Snow has been forecast and it is time to begin our winter rituals in regards to our Chicken Coop. We have a small backyard flock. Their coop is 5 foot by 5 foot with a height of 5 feet. This houses 4 birds comfortably. They have a high roosting pole and also nest boxes that are attached on one side and do not take up precious floor space. This size coop helps in a Michigan winter by keeping things compact enough not to have drafty areas but is not too large that we may have need for any type of heat lamp. In fact, we do not heat our coop at all. We have found that bird selection, choosing hardy breeds, and the Deep Litter Method of bedding has worked well for our flock. This method helps to give layers from the cold of the coop floor as well as insulate as the litter grows in size.
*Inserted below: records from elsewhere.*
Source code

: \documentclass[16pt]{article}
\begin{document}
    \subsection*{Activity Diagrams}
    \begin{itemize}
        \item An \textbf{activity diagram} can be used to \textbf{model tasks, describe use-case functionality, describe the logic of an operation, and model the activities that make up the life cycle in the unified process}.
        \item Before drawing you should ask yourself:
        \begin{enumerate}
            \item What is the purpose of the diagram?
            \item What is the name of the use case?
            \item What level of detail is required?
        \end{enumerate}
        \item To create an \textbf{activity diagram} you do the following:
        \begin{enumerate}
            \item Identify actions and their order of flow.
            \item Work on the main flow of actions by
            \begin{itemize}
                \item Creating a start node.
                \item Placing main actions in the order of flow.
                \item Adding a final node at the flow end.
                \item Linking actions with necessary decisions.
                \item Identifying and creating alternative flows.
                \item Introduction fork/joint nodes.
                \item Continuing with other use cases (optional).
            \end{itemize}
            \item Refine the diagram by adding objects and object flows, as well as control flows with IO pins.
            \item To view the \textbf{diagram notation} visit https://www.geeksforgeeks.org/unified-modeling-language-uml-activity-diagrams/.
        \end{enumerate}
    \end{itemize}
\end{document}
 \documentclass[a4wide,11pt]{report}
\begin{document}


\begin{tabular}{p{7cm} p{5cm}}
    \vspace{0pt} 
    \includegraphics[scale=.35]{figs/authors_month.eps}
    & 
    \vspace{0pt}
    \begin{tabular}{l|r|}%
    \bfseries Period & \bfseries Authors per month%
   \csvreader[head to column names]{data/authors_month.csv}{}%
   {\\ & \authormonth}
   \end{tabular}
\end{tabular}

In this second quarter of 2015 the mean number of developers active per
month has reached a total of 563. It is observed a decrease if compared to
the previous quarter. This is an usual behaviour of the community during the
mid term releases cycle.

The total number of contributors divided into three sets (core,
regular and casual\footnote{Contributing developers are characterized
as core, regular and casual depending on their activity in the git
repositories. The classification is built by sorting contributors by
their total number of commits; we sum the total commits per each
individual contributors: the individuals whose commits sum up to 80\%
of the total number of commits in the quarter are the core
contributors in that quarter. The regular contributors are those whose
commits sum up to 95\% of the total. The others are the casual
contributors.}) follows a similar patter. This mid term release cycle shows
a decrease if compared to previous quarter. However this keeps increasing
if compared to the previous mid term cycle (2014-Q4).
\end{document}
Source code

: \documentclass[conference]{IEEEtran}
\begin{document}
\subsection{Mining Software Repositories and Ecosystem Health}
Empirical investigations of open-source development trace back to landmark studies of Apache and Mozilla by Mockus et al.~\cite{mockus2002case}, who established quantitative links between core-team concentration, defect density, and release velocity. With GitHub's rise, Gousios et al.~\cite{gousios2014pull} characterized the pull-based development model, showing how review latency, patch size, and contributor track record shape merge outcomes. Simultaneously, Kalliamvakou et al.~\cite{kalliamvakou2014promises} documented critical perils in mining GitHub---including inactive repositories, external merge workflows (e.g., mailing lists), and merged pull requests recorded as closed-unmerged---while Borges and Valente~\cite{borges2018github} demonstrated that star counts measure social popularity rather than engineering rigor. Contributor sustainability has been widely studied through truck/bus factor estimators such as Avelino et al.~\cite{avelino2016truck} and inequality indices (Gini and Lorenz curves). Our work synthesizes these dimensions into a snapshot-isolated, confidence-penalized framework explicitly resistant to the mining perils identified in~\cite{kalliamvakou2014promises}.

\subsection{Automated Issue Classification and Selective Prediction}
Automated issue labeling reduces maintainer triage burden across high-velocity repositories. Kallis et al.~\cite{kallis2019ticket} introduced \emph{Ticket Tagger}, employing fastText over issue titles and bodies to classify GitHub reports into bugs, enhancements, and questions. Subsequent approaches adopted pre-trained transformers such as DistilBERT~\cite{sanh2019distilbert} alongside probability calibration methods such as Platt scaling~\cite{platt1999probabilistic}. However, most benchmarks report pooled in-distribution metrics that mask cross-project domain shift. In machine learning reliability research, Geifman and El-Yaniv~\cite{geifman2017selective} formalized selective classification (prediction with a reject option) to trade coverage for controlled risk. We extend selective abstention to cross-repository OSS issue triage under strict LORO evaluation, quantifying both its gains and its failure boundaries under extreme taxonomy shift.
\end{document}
The Deep Litter Method is a process of layering bedding on top of bedding essentially creating a compost-like setting inside your coop. One that is not as “hot” as your outdoor compost pile, but does break down biologically. Important components of this litter method is the litter itself, manure and moisture. Two of these you want and one you don’t. Your litter choice will effect the moisture inside your coop. Moisture is the component we do not want. It is important to keep your coop dry and well ventilated. We use pine shavings as well as some hay in the bedding. I say some, as I like to sprinkle some hay on the coop floor, but not enough to form a layer of bedding. Hay is not as absorbent as the pine shavings. The pine shavings work to keep out moisture and the hay gives the Ladies something to scratch about. This scratching inside the coop mimics how we turn a compost pile and aids in aerating the litter.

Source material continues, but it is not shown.